Preis: 37.44 € | Versand*: 0 € -
Enterprise Analytics: Optimize Performance, Process, and Decisions Through Big Data
The Definitive Guide to Enterprise-Level Analytics Strategy, Technology, Implementation, and Management Organizations are capturing exponentially larger amounts of data than ever, and now they have to figure out what to do with it. Using analytics, you can harness this data, discover hidden patterns, and use this knowledge to act meaningfully for competitive advantage. Suddenly, you can go beyond understanding “how, when, and where” events have occurred, to understand why – and use this knowledge to reshape the future. Now, analytics pioneer Tom Davenport and the world-renowned experts at the International Institute for Analytics (IIA) have brought together the latest techniques, best practices, and research on analytics in a single primer for maximizing the value of enterprise data. Enterprise Analytics is today’s definitive guide to analytics strategy, planning, organization, implementation, and usage. It covers everything from building better analytics organizations to gathering data; implementing predictive analytics to linking analysis with organizational performance. The authors offer specific insights for optimizing supply chains, online services, marketing, fraud detection, and many other business functions.

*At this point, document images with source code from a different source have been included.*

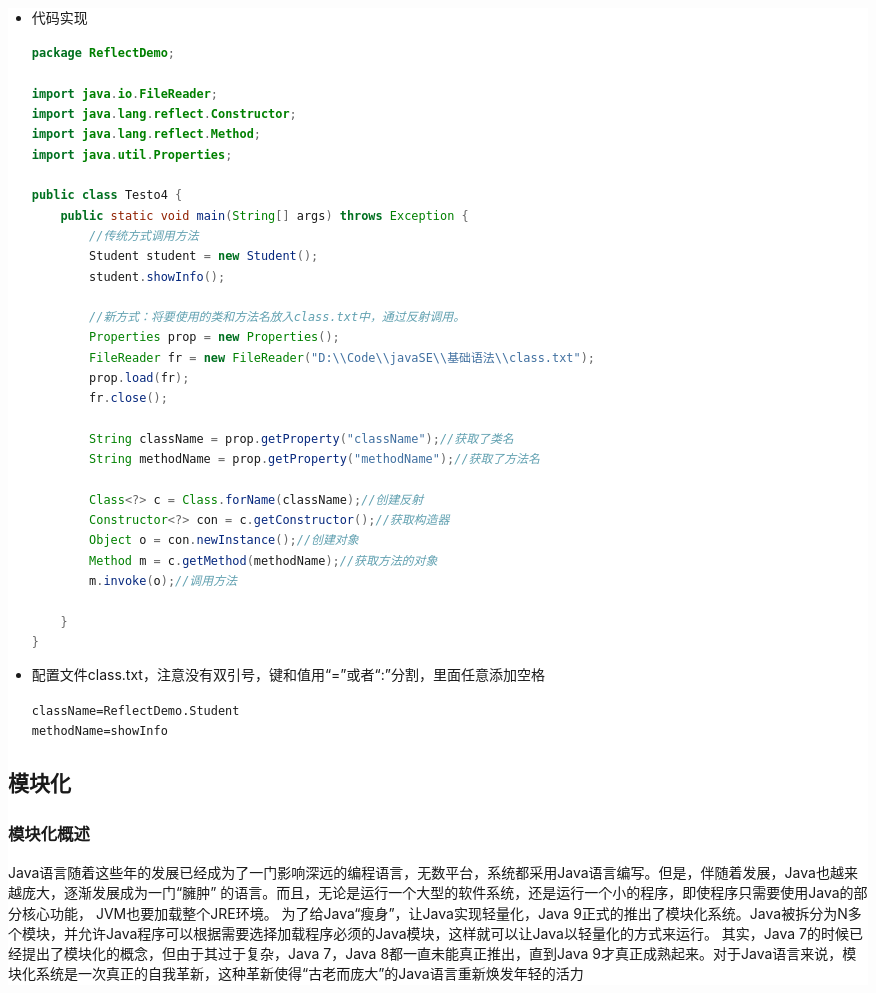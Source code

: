 - 代码实现

  ```java
  package ReflectDemo;
  
  import java.io.FileReader;
  import java.lang.reflect.Constructor;
  import java.lang.reflect.Method;
  import java.util.Properties;
  
  public class Testo4 {
      public static void main(String[] args) throws Exception {
          //传统方式调用方法
          Student student = new Student();
          student.showInfo();
  
          //新方式：将要使用的类和方法名放入class.txt中，通过反射调用。
          Properties prop = new Properties();
          FileReader fr = new FileReader("D:\\Code\\javaSE\\基础语法\\class.txt");
          prop.load(fr);
          fr.close();
  
          String className = prop.getProperty("className");//获取了类名
          String methodName = prop.getProperty("methodName");//获取了方法名
  
          Class<?> c = Class.forName(className);//创建反射
          Constructor<?> con = c.getConstructor();//获取构造器
          Object o = con.newInstance();//创建对象
          Method m = c.getMethod(methodName);//获取方法的对象
          m.invoke(o);//调用方法
  
      }
  }
  ```

* 配置文件class.txt，注意没有双引号，键和值用“=”或者“:”分割，里面任意添加空格

  ```
  className=ReflectDemo.Student
  methodName=showInfo
  ```


## 模块化

### 模块化概述

Java语言随着这些年的发展已经成为了一门影响深远的编程语言，无数平台，系统都采用Java语言编写。但是，伴随着发展，Java也越来越庞大，逐渐发展成为一门“臃肿” 的语言。而且，无论是运行一个大型的软件系统，还是运行一个小的程序，即使程序只需要使用Java的部分核心功能， JVM也要加载整个JRE环境。
为了给Java“瘦身”，让Java实现轻量化，Java 9正式的推出了模块化系统。Java被拆分为N多个模块，并允许Java程序可以根据需要选择加载程序必须的Java模块，这样就可以让Java以轻量化的方式来运行。
其实，Java 7的时候已经提出了模块化的概念，但由于其过于复杂，Java 7，Java 8都一直未能真正推出，直到Java 9才真正成熟起来。对于Java语言来说，模块化系统是一次真正的自我革新，这种革新使得“古老而庞大”的Java语言重新焕发年轻的活力
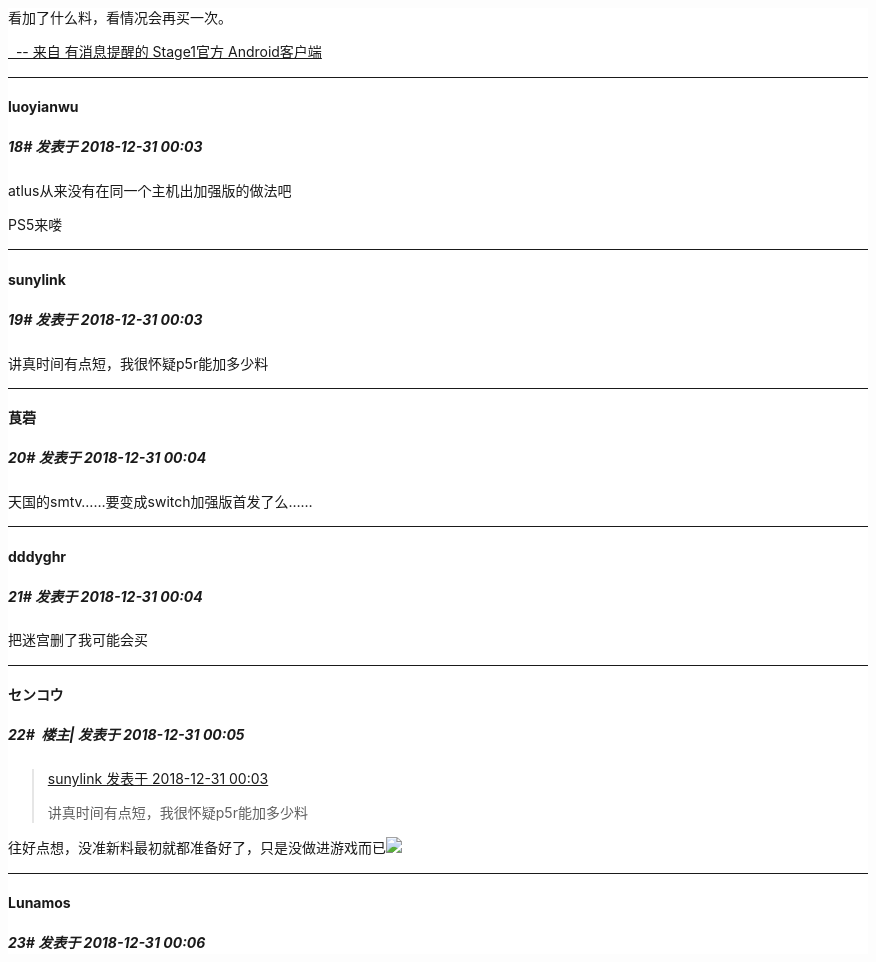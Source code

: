 
看加了什么料，看情况会再买一次。

[  -- 来自 有消息提醒的 Stage1官方 Android客户端](https://www.coolapk.com/apk/140634)


-----

####  luoyianwu  
##### 18#       发表于 2018-12-31 00:03


atlus从来没有在同一个主机出加强版的做法吧

PS5来喽


-----

####  sunylink  
##### 19#       发表于 2018-12-31 00:03


讲真时间有点短，我很怀疑p5r能加多少料


-----

####  茛菪  
##### 20#       发表于 2018-12-31 00:04


天国的smtv……要变成switch加强版首发了么……


-----

####  dddyghr  
##### 21#       发表于 2018-12-31 00:04


把迷宫删了我可能会买


-----

####  センコウ  
##### 22#         楼主| 发表于 2018-12-31 00:05


<blockquote><a href="httphttps://bbs.saraba1st.com/2b/forum.php?mod=redirect&amp;goto=findpost&amp;pid=42124789&amp;ptid=1801318" target="_blank">sunylink 发表于 2018-12-31 00:03</a>

讲真时间有点短，我很怀疑p5r能加多少料</blockquote>
往好点想，没准新料最初就都准备好了，只是没做进游戏而已<img src="https://static.saraba1st.com/image/smiley/face2017/002.png" referrerpolicy="no-referrer">


-----

####  Lunamos  
##### 23#       发表于 2018-12-31 00:06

They support their powerful techniques with many real-world examples, including chapter-length case studies from healthcare, retail, and financial services. Enterprise Analytics will be an invaluable resource for every business and technical professional who wants to make better data-driven decisions: operations, supply chain, and product managers; product, financial, and marketing analysts; CIOs and other IT leaders; data, web, and data warehouse specialists, and many others.
Preis: 29.95 € | Versand*: 0 € -
Getting Started with Data Science: Making Sense of Data with Analytics
Harvard Business Review recently called data science "The Sexiest Job of the 21st Century." It's not just sexy: for millions of managers and students who need to solve business problems with big data, it's indispensable. Unfortunately, there's been nothing sexy about learning data science -- until now. Getting Started with Data Science takes its approach from worldwide best-sellers like Freakonomics and the books of Malcolm Gladwell: it teaches through a powerful narrative packed with unforgettable stories. Murtaza Haider offers careful, jargon-free coverage of basic theory and technique, backed with plenty of clear examples and practice opportunities. Everything's software and platform independent, so you can learn what you need whether you work with R, Stata, SPSS, SAS, or another toolset. Best of all, Haider teaches a crucial skillset most academic data science books ignore: how to transform data into narratives, graphics, and tables that make it vivid and actionable. For each problem, you'll walk through identifying the right data and methods, creating summary statistics, describing and visualizing findings, and seeing how others have handled the challenge. In advanced chapters, you'll also learn sophisticated statistical modeling techniques. Throughout, the focus is on data: finding it, using it, and powerfully communicating its meaning.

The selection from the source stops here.